Source texts of formatted documents:
★ ★ ★ ★ ★ ★ ★

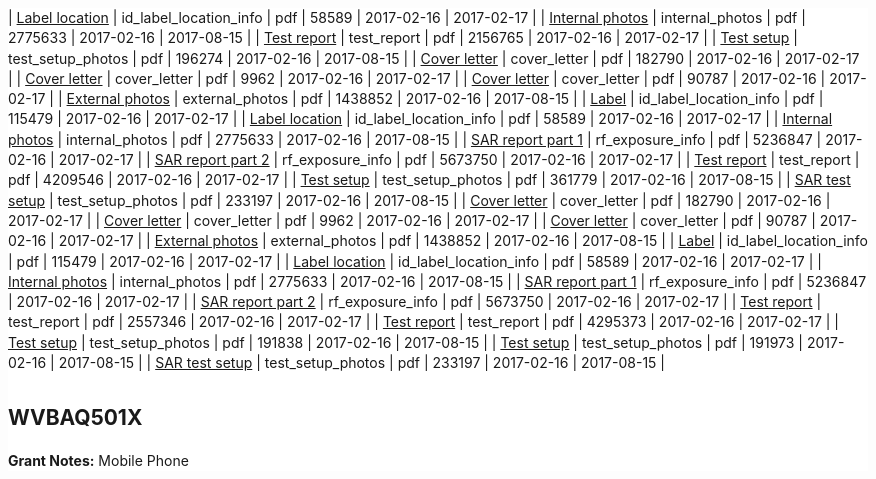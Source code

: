 | [Label location](WVBM340MT/bae0e34fb8f4674202459345cb55277b/3285789.pdf) | id_label_location_info | pdf | 58589 | 2017-02-16 | 2017-02-17 |
| [Internal photos](WVBM340MT/bae0e34fb8f4674202459345cb55277b/3285790.pdf) | internal_photos | pdf | 2775633 | 2017-02-16 | 2017-08-15 |
| [Test report](WVBM340MT/bae0e34fb8f4674202459345cb55277b/3285918.pdf) | test_report | pdf | 2156765 | 2017-02-16 | 2017-02-17 |
| [Test setup](WVBM340MT/bae0e34fb8f4674202459345cb55277b/3285919.pdf) | test_setup_photos | pdf | 196274 | 2017-02-16 | 2017-08-15 |
| [Cover letter](WVBM340MT/8c37c5ec76643fe55667a88d74b9b357/3285784.pdf) | cover_letter | pdf | 182790 | 2017-02-16 | 2017-02-17 |
| [Cover letter](WVBM340MT/8c37c5ec76643fe55667a88d74b9b357/3285785.pdf) | cover_letter | pdf | 9962 | 2017-02-16 | 2017-02-17 |
| [Cover letter](WVBM340MT/8c37c5ec76643fe55667a88d74b9b357/3285786.pdf) | cover_letter | pdf | 90787 | 2017-02-16 | 2017-02-17 |
| [External photos](WVBM340MT/8c37c5ec76643fe55667a88d74b9b357/3285787.pdf) | external_photos | pdf | 1438852 | 2017-02-16 | 2017-08-15 |
| [Label](WVBM340MT/8c37c5ec76643fe55667a88d74b9b357/3285788.pdf) | id_label_location_info | pdf | 115479 | 2017-02-16 | 2017-02-17 |
| [Label location](WVBM340MT/8c37c5ec76643fe55667a88d74b9b357/3285789.pdf) | id_label_location_info | pdf | 58589 | 2017-02-16 | 2017-02-17 |
| [Internal photos](WVBM340MT/8c37c5ec76643fe55667a88d74b9b357/3285790.pdf) | internal_photos | pdf | 2775633 | 2017-02-16 | 2017-08-15 |
| [SAR report part 1](WVBM340MT/8c37c5ec76643fe55667a88d74b9b357/3285791.pdf) | rf_exposure_info | pdf | 5236847 | 2017-02-16 | 2017-02-17 |
| [SAR report part 2](WVBM340MT/8c37c5ec76643fe55667a88d74b9b357/3285792.pdf) | rf_exposure_info | pdf | 5673750 | 2017-02-16 | 2017-02-17 |
| [Test report](WVBM340MT/8c37c5ec76643fe55667a88d74b9b357/3285793.pdf) | test_report | pdf | 4209546 | 2017-02-16 | 2017-02-17 |
| [Test setup](WVBM340MT/8c37c5ec76643fe55667a88d74b9b357/3285794.pdf) | test_setup_photos | pdf | 361779 | 2017-02-16 | 2017-08-15 |
| [SAR test setup](WVBM340MT/8c37c5ec76643fe55667a88d74b9b357/3285795.pdf) | test_setup_photos | pdf | 233197 | 2017-02-16 | 2017-08-15 |
| [Cover letter](WVBM340MT/271559de7d0de41cad11ad3cfc5e8fd7/3285784.pdf) | cover_letter | pdf | 182790 | 2017-02-16 | 2017-02-17 |
| [Cover letter](WVBM340MT/271559de7d0de41cad11ad3cfc5e8fd7/3285785.pdf) | cover_letter | pdf | 9962 | 2017-02-16 | 2017-02-17 |
| [Cover letter](WVBM340MT/271559de7d0de41cad11ad3cfc5e8fd7/3285786.pdf) | cover_letter | pdf | 90787 | 2017-02-16 | 2017-02-17 |
| [External photos](WVBM340MT/271559de7d0de41cad11ad3cfc5e8fd7/3285787.pdf) | external_photos | pdf | 1438852 | 2017-02-16 | 2017-08-15 |
| [Label](WVBM340MT/271559de7d0de41cad11ad3cfc5e8fd7/3285788.pdf) | id_label_location_info | pdf | 115479 | 2017-02-16 | 2017-02-17 |
| [Label location](WVBM340MT/271559de7d0de41cad11ad3cfc5e8fd7/3285789.pdf) | id_label_location_info | pdf | 58589 | 2017-02-16 | 2017-02-17 |
| [Internal photos](WVBM340MT/271559de7d0de41cad11ad3cfc5e8fd7/3285790.pdf) | internal_photos | pdf | 2775633 | 2017-02-16 | 2017-08-15 |
| [SAR report part 1](WVBM340MT/271559de7d0de41cad11ad3cfc5e8fd7/3285791.pdf) | rf_exposure_info | pdf | 5236847 | 2017-02-16 | 2017-02-17 |
| [SAR report part 2](WVBM340MT/271559de7d0de41cad11ad3cfc5e8fd7/3285792.pdf) | rf_exposure_info | pdf | 5673750 | 2017-02-16 | 2017-02-17 |
| [Test report](WVBM340MT/271559de7d0de41cad11ad3cfc5e8fd7/3285864.pdf) | test_report | pdf | 2557346 | 2017-02-16 | 2017-02-17 |
| [Test report](WVBM340MT/271559de7d0de41cad11ad3cfc5e8fd7/3285865.pdf) | test_report | pdf | 4295373 | 2017-02-16 | 2017-02-17 |
| [Test setup](WVBM340MT/271559de7d0de41cad11ad3cfc5e8fd7/3285879.pdf) | test_setup_photos | pdf | 191838 | 2017-02-16 | 2017-08-15 |
| [Test setup](WVBM340MT/271559de7d0de41cad11ad3cfc5e8fd7/3285880.pdf) | test_setup_photos | pdf | 191973 | 2017-02-16 | 2017-08-15 |
| [SAR test setup](WVBM340MT/271559de7d0de41cad11ad3cfc5e8fd7/3285795.pdf) | test_setup_photos | pdf | 233197 | 2017-02-16 | 2017-08-15 |
## WVBAQ501X
**Grant Notes:** Mobile Phone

★ ★ ★ ★ ★ ★ ★

◆ **TRY IT**: Provide an exact copy of only the lines from the beginning of the entries through the line containing "2156765 | 2017-02-16 | 2017-02-17 |", both ends included, with no pictures.

◆ **WRITTEN SOLUTION**:
Source code

: | [Label location](WVBM340MT/bae0e34fb8f4674202459345cb55277b/3285789.pdf) | id_label_location_info | pdf | 58589 | 2017-02-16 | 2017-02-17 |
| [Internal photos](WVBM340MT/bae0e34fb8f4674202459345cb55277b/3285790.pdf) | internal_photos | pdf | 2775633 | 2017-02-16 | 2017-08-15 |
| [Test report](WVBM340MT/bae0e34fb8f4674202459345cb55277b/3285918.pdf) | test_report | pdf | 2156765 | 2017-02-16 | 2017-02-17 |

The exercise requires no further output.